Pupils prompt cheating probe

Sunday, May 25, 2003

By Eleanor Chute, Post-Gazette Education Writer

It started out as one of those routine, "how-was-your-day-at-school-dear" conversations.

It led to a teacher's suspension, an investigation into cheating allegations, and parents worried their children might be punished for whistle-blowing.

The city school board voted Wednesday to suspend Beth Lynn Boysza, a teacher at Horace Mann Elementary School on the North Side. Based on interviews with parents and school officials, this is how it happened:

Riding in the car after school one day early last month, Denise Yurkovich's fourth-grade son said he was tired of the math testing going on in his class at Horace Mann Elementary.

The teacher kept giving the pupils their tests over and over again, he complained.

"What do you mean?" asked his mom.

Well, he said, the teacher checks the tests, and then gives them back to the class with sticky notes on them. The notes give clues about answers that are wrong.

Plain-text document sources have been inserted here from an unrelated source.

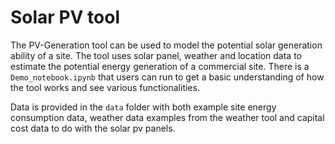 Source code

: # Solar PV tool

The PV-Generation tool can be used to model the potential solar generation ability of a site. The tool uses solar panel, weather and location data to estimate the potential energy generation of a commercial site. There is a `Demo_notebook.ipynb` that users can run to get a basic understanding of how the tool works and see various functionalities.

Data is provided in the `data` folder with both example site energy consumption data, weather data examples from the weather tool and capital cost data to do with the solar pv panels.
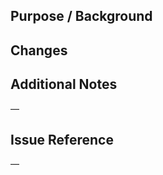 ## Purpose / Background

<!--
Please write the purpose or background here.

e.g.
- To improve the performance of the application by reducing the number of API requests to resolve #99
- To fix the bug that occurs when the user clicks the button on the login page
- To add a new feature to the application that allows users to upload images
-->

## Changes

<!--
Please describe the changes made in this PR.

e.g.
- Reduced the number of API requests by batching them into a single request
- Fixed the issue where clicking the button caused the application to crash
- Added a file upload feature that supports JPEG and PNG formats
-->

## Additional Notes

―

<!--
Please add any additional information that may be helpful for reviewers.

e.g.
- The bug only occurs in Safari, so please test on that browser
- The new feature requires a backend update to handle file uploads
-->

## Issue Reference

―

<!--
Please include the related issue or task number here.

e.g.
- Resolves #99
- Relates to task ABC-123
-->
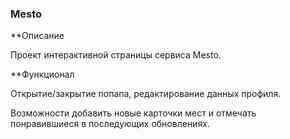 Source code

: 

### Mesto


**Описание 

  Проект интерактивной страницы сервиса Mesto.

**Функционал

  Открытие/закрытие попапа, редактирование данных профиля.
  
  Возможности добавить новые карточки мест и отмечать
  понравившиеся в последующих обновлениях.


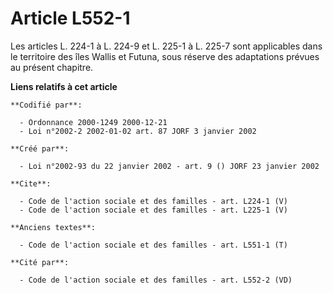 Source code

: # Article L552-1

Les articles L. 224-1 à L. 224-9 et L. 225-1 à L. 225-7 sont applicables dans le territoire des îles Wallis et Futuna, sous
réserve des adaptations prévues au présent chapitre.

**Liens relatifs à cet article**

	**Codifié par**:

	  - Ordonnance 2000-1249 2000-12-21
	  - Loi n°2002-2 2002-01-02 art. 87 JORF 3 janvier 2002

	**Créé par**:

	  - Loi n°2002-93 du 22 janvier 2002 - art. 9 () JORF 23 janvier 2002

	**Cite**:

	  - Code de l'action sociale et des familles - art. L224-1 (V)
	  - Code de l'action sociale et des familles - art. L225-1 (V)

	**Anciens textes**:

	  - Code de l'action sociale et des familles - art. L551-1 (T)

	**Cité par**:

	  - Code de l'action sociale et des familles - art. L552-2 (VD)
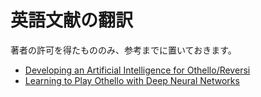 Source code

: # 英語文献の翻訳
著者の許可を得たもののみ、参考までに置いておきます。

* [Developing an Artificial Intelligence for Othello/Reversi](./Developing_an_Artificial_Intelligence_for_Othello)
* [Learning to Play Othello with Deep Neural Networks](./Learning_to_Play_Othello_with_Deep_Neural_Networks)
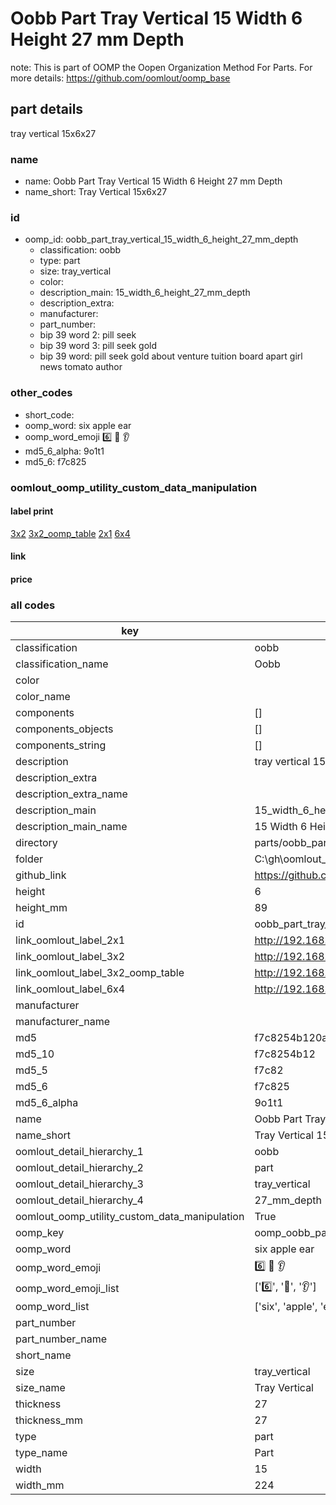 # Oobb Part Tray Vertical 15 Width 6 Height 27 mm Depth  

note: This is part of OOMP the Oopen Organization Method For Parts. For more details: https://github.com/oomlout/oomp_base

##  part details
  



tray vertical 15x6x27



### name
* name: Oobb Part Tray Vertical 15 Width 6 Height 27 mm Depth
* name_short: Tray Vertical 15x6x27 
### id
* oomp_id: oobb_part_tray_vertical_15_width_6_height_27_mm_depth
  * classification: oobb
  * type: part
  * size: tray_vertical
  * color: 
  * description_main: 15_width_6_height_27_mm_depth
  * description_extra: 
  * manufacturer: 
  * part_number: 
  * bip 39 word 2: pill seek
  * bip 39 word 3: pill seek gold
  * bip 39 word: pill seek gold about venture tuition board apart girl news tomato author

### other_codes
* short_code: 
* oomp_word: six apple ear
* oomp_word_emoji :six: :apple: :ear:
* md5_6_alpha: 9o1t1
* md5_6: f7c825






### oomlout_oomp_utility_custom_data_manipulation
#### label print
[3x2](http://192.168.1.245:1112/?label=oomp%209o1t1)
[3x2_oomp_table](http://192.168.1.108:1112/?label=oomp%209o1t1)
[2x1](http://192.168.1.242:1112/?label=oomp%209o1t1)
[6x4](http://192.168.1.55:1112/?label=oomp%209o1t1)    

#### link

                              

#### price







### all codes 
| key | value |  
| --- | --- |  
| classification | oobb |  
| classification_name | Oobb |  
| color |  |  
| color_name |  |  
| components | [] |  
| components_objects | [] |  
| components_string | [] |  
| description | tray vertical 15x6x27 |  
| description_extra |  |  
| description_extra_name |  |  
| description_main | 15_width_6_height_27_mm_depth |  
| description_main_name | 15 Width 6 Height 27 mm Depth |  
| directory | parts/oobb_part_tray_vertical_15_width_6_height_27_mm_depth |  
| folder | C:\gh\oomlout_oobb_version_4_generated_parts\parts\oobb_part_tray_vertical_15_width_6_height_27_mm_depth |  
| github_link | https://github.com/oomlout/oomlout_oomp_part_src/tree/main/parts/oobb_part_tray_vertical_15_width_6_height_27_mm_depth |  
| height | 6 |  
| height_mm | 89 |  
| id | oobb_part_tray_vertical_15_width_6_height_27_mm_depth |  
| link_oomlout_label_2x1 | http://192.168.1.242:1112/?label=oomp%209o1t1 |  
| link_oomlout_label_3x2 | http://192.168.1.245:1112/?label=oomp%209o1t1 |  
| link_oomlout_label_3x2_oomp_table | http://192.168.1.108:1112/?label=oomp%209o1t1 |  
| link_oomlout_label_6x4 | http://192.168.1.55:1112/?label=oomp%209o1t1 |  
| manufacturer |  |  
| manufacturer_name |  |  
| md5 | f7c8254b120a4317a8f92006c8b0c526 |  
| md5_10 | f7c8254b12 |  
| md5_5 | f7c82 |  
| md5_6 | f7c825 |  
| md5_6_alpha | 9o1t1 |  
| name | Oobb Part Tray Vertical 15 Width 6 Height 27 mm Depth |  
| name_short | Tray Vertical 15x6x27  |  
| oomlout_detail_hierarchy_1 | oobb |  
| oomlout_detail_hierarchy_2 | part |  
| oomlout_detail_hierarchy_3 | tray_vertical |  
| oomlout_detail_hierarchy_4 | 27_mm_depth |  
| oomlout_oomp_utility_custom_data_manipulation | True |  
| oomp_key | oomp_oobb_part_tray_vertical_15_width_6_height_27_mm_depth |  
| oomp_word | six apple ear |  
| oomp_word_emoji | :six: :apple: :ear: |  
| oomp_word_emoji_list | [':six:', ':apple:', ':ear:'] |  
| oomp_word_list | ['six', 'apple', 'ear'] |  
| part_number |  |  
| part_number_name |  |  
| short_name |  |  
| size | tray_vertical |  
| size_name | Tray Vertical |  
| thickness | 27 |  
| thickness_mm | 27 |  
| type | part |  
| type_name | Part |  
| width | 15 |  
| width_mm | 224 |  
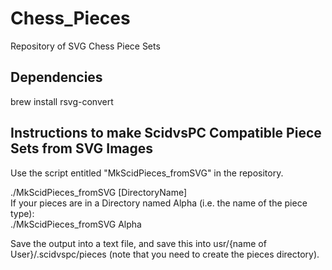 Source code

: # Chess_Pieces
Repository of SVG Chess Piece Sets

## Dependencies
brew install rsvg-convert
## Instructions to make ScidvsPC Compatible Piece Sets from SVG Images
Use the script entitled "MkScidPieces_fromSVG" in the repository. </br>

./MkScidPieces_fromSVG [DirectoryName] </br>
If your pieces are in a Directory named Alpha (i.e. the name of the piece type): </br>
./MkScidPieces_fromSVG Alpha </br>

Save the output into a text file, and save this into usr/{name of User}/.scidvspc/pieces (note that you need to create the pieces directory). 
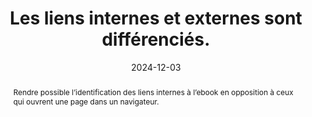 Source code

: ---
N: '137'
Rubrique: Liens
title: Les liens internes et externes sont différenciés. 
detail: Les liens internes et externes sont différenciés. 
abstract: Rendre possible l’identification des liens internes à l’ebook en opposition à ceux qui ouvrent une page dans un navigateur.
categories: ["Liens"]
agrege: O4137-E045
opquast: '4 137'
indiceebook: '45'
description: "Règle n° 045"
before: "044"
weight: "045"
after: "046"
actif: '1'
layout: rules
date: 2024-12-03
tags: ["Utilisabilité", "Confiance", "Affordance"]
objectif: ["Faciliter le repérage des liens externes", "
Avertir si l’on va quitter la page en cours ou l’application de lecture
"]
Meo: ["Le cas échéant, ajouter l’information “lien externe”&nbsp;: 

* dans le libellé du lien et / ou ; 
* via un icône CSS associée au lien externe.
"]
Controle: ["Dans chaque page contenant des hyperliens, vérifier que les liens internes et externes sont différenciés par le moyen d'une mention textuelle ou d'une icône. 
"
]
epubcheck: 
ace: 
humancheck: true
ReadiumGoToolkit: 
Source: ["Opquast"]
Referentiel: [""]
steps: ["Conception", "Développement", "Fabrication"]
--- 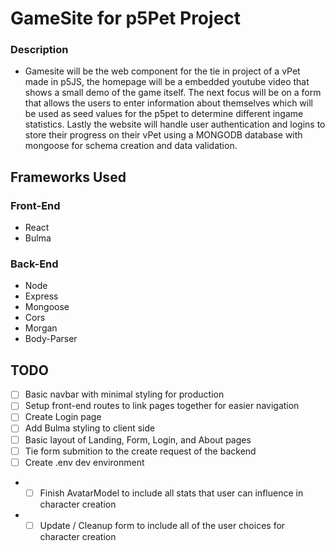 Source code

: # GameSite for p5Pet Project

### Description
* Gamesite will be the web component for the tie in project of a vPet made in p5JS, the homepage will be a embedded youtube video that shows a small demo of the game itself. The next focus will be on a form that allows the users to enter information about themselves which will be used as seed values for the p5pet to determine different ingame statistics. Lastly the website will handle user authentication and logins to store their progress on their vPet using a MONGODB database with mongoose for schema creation and data validation. 

## Frameworks Used

### Front-End
* React
* Bulma


### Back-End
* Node
* Express
* Mongoose
* Cors
* Morgan
* Body-Parser


## TODO
- [ ] Basic navbar with minimal styling for production
- [ ] Setup front-end routes to link pages together for easier navigation
- [ ] Create Login page 
- [ ] Add Bulma styling to client side
- [ ] Basic layout of Landing, Form, Login, and About pages
- [ ] Tie form submition to the create request of the backend
- [ ] Create .env dev environment
 * - [ ] Finish AvatarModel to include all stats that user can influence in character creation
 * - [ ] Update / Cleanup form to include all of the user choices for character creation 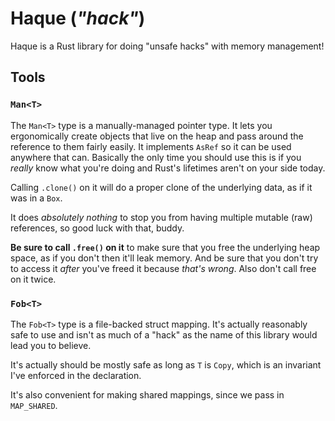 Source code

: # Haque (*"hack"*)

Haque is a Rust library for doing "unsafe hacks" with memory management!

## Tools

### `Man<T>`

The `Man<T>` type is a manually-managed pointer type.  It lets you ergonomically
create objects that live on the heap and pass around the reference to them
fairly easily.  It implements `AsRef` so it can be used anywhere that can.
Basically the only time you should use this is if you *really* know what you're
doing and Rust's lifetimes aren't on your side today.

Calling `.clone()` on it will do a proper clone of the underlying data, as if it
was in a `Box`.

It does *absolutely nothing* to stop you from having multiple mutable (raw)
references, so good luck with that, buddy.

**Be sure to call `.free()` on it** to make sure that you free the underlying
heap space, as if you don't then it'll leak memory.  And be sure that you don't
try to access it *after* you've freed it because *that's wrong*.  Also don't
call free on it twice.

### `Fob<T>`

The `Fob<T>` type is a file-backed struct mapping.  It's actually reasonably
safe to use and isn't as much of a "hack" as the name of this library would
lead you to believe.  

It's actually should be mostly safe as long as `T` is `Copy`, which is an
invariant I've enforced in the declaration.

It's also convenient for making shared mappings, since we pass in `MAP_SHARED`.
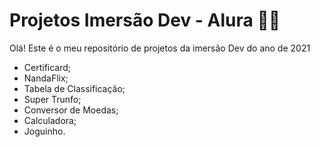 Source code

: # Projetos Imersão Dev -  Alura :woman_technologist:

Olá! Este é o meu repositório de projetos da imersão Dev do ano de 2021

- Certificard;
- NandaFlix;
- Tabela de Classificação;
- Super Trunfo;
- Conversor de Moedas;
- Calculadora;
- Joguinho.

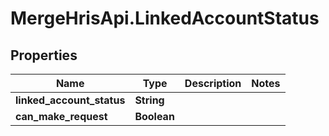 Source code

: # MergeHrisApi.LinkedAccountStatus

## Properties

Name | Type | Description | Notes
------------ | ------------- | ------------- | -------------
**linked_account_status** | **String** |  | 
**can_make_request** | **Boolean** |  |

And she also talks to them about the notes.

"Honey, do you know your teacher is cheating?" Yurkovich asked her son.

So on April 7, Yurkovich called Richard Mascari, an elementary administrator for Pittsburgh Public Schools. She explained her concerns about her son's comments about the New Standards math test and asked that someone look into it. She told Mascari she didn't want her name to be given to anyone at the school.

Mascari called Principal Lonnie Folino, who was home ill that day. Folino said he didn't know anything about any improprieties on the New Standards math test. Despite Yurkovich's request, Mascari gave Folino her name, saying he wanted to find out if she was credible.

Then Mascari called Horace Mann Elementary School and found out that testing was going on that very day. He called Folino back, then called another staffer and ordered that all testing materials be collected after lunch and stored in a secure place.

The staff member told Mascari that sticky notes were found in the math test booklets.

Those were the students of Beth Lynn Boysza, who has taught for about 15 years and is in her second year at Mann.

Mascari had the books hand-delivered to his office. When he examined them, there were multiple sticky notes in the books.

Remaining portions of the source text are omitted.